16.        By letter dated 21 August 2007 the appellant wrote to Mrs Fannon updating his address details and indicating that he had not received any correspondence in relation to the matter for the last 2 months. Mrs Fannon copied the appellant in with her letter to Pearson dated 26 June 2007. On 8 October 2007 she sent a further chasing letter to the appellant and Pearson. She explained the possibility of interest and penalties.  She also re-stated her position in relation to agreeing the tax liabilities in the following terms:

I understand from your tax advisers that the ability to pay any settlement may be an issue however it is important at this stage to establish and agree the amounts due and your co-operation in doing that plays a part in deciding the amount of the penalty to be charged. Once this has been done we can consider how the amounts are going to be paid.

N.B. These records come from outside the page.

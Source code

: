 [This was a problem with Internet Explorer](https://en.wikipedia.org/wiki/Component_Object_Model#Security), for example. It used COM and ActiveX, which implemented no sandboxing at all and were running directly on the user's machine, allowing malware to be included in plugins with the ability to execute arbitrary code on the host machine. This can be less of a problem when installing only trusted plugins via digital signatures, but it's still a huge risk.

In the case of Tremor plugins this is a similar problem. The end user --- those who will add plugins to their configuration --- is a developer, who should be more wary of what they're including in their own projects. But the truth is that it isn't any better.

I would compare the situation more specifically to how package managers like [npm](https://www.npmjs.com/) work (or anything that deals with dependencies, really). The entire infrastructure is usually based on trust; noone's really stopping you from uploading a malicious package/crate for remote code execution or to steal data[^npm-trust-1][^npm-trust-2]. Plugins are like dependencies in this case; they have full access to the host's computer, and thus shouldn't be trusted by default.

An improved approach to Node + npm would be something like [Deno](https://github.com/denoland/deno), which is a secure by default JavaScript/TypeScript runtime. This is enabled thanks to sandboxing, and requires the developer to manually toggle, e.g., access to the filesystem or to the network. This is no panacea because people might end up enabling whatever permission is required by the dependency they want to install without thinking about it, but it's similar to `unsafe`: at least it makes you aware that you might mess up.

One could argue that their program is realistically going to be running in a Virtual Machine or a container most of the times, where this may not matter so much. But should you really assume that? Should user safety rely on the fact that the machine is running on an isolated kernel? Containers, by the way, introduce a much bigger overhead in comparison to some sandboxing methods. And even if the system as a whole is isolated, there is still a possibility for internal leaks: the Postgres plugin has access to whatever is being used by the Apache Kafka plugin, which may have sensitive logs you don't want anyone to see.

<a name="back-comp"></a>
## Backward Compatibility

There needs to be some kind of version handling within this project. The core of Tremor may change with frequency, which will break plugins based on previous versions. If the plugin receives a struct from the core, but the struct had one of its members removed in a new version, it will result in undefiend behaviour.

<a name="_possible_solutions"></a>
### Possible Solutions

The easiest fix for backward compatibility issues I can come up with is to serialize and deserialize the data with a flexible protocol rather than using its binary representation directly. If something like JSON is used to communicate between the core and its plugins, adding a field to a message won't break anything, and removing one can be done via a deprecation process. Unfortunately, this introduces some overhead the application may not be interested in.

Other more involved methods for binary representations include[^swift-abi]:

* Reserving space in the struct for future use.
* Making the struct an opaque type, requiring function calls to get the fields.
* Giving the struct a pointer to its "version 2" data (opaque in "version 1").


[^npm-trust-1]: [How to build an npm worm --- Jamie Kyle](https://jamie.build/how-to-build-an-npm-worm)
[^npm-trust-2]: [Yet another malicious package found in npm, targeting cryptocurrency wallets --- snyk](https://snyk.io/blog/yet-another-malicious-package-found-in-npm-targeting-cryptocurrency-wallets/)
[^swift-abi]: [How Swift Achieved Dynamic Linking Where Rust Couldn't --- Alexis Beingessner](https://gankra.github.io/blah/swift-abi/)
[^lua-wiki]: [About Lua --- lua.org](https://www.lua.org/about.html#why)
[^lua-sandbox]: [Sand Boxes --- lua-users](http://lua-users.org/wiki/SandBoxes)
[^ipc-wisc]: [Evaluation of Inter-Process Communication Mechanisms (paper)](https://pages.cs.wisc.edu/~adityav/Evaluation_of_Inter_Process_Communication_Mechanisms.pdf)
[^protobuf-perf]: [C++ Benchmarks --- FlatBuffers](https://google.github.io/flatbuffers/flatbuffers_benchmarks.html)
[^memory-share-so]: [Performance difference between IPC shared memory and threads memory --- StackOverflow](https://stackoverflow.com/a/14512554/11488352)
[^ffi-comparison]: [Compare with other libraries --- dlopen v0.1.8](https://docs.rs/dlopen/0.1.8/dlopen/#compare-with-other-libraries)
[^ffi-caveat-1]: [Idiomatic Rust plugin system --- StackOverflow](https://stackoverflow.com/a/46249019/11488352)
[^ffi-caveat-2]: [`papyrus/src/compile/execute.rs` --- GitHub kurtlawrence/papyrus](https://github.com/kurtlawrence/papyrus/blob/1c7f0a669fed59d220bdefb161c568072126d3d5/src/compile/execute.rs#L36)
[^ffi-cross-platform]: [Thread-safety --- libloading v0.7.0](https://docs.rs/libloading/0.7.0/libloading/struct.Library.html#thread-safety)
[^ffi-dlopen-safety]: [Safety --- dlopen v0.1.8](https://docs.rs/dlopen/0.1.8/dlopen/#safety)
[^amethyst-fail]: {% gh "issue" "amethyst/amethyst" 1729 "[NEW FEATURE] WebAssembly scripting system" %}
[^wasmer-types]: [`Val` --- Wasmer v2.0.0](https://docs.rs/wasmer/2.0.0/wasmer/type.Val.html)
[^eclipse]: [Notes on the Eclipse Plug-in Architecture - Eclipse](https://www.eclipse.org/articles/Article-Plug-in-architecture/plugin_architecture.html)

17.        On 19 October 2007 Mrs Fannon spoke with Alex Howarth, an accountant at Pearson. Mrs Fannon’s note records:

“…we discussed the importance of agreeing additional tax due and I stated I could not consider interest and penalties and overall settlement figures until this had been done. Alex stated that Mr McGregor does not want to agree figures as he is not in a position to pay and feels by agreeing figures he will be pursued for amounts due… Alex is to discuss this further with Mr McGregor and try to get figures agreed.

18.        On 2 November 2007 Pearson followed up the correspondence and the telephone conversation in a letter to Mrs Fannon in the following terms:

Mr Macgregor still has concerns about the car and fuel benefit as stated in previous correspondence, and although he wants to bring the enquiry to an end as soon as possible feels that agreeing the assessment would weaken his position when negotiating an assessment. Mr Macgregor cannot afford to pay the assessed additional tax due which he has already stated when offering to pay £7,000 as settlement.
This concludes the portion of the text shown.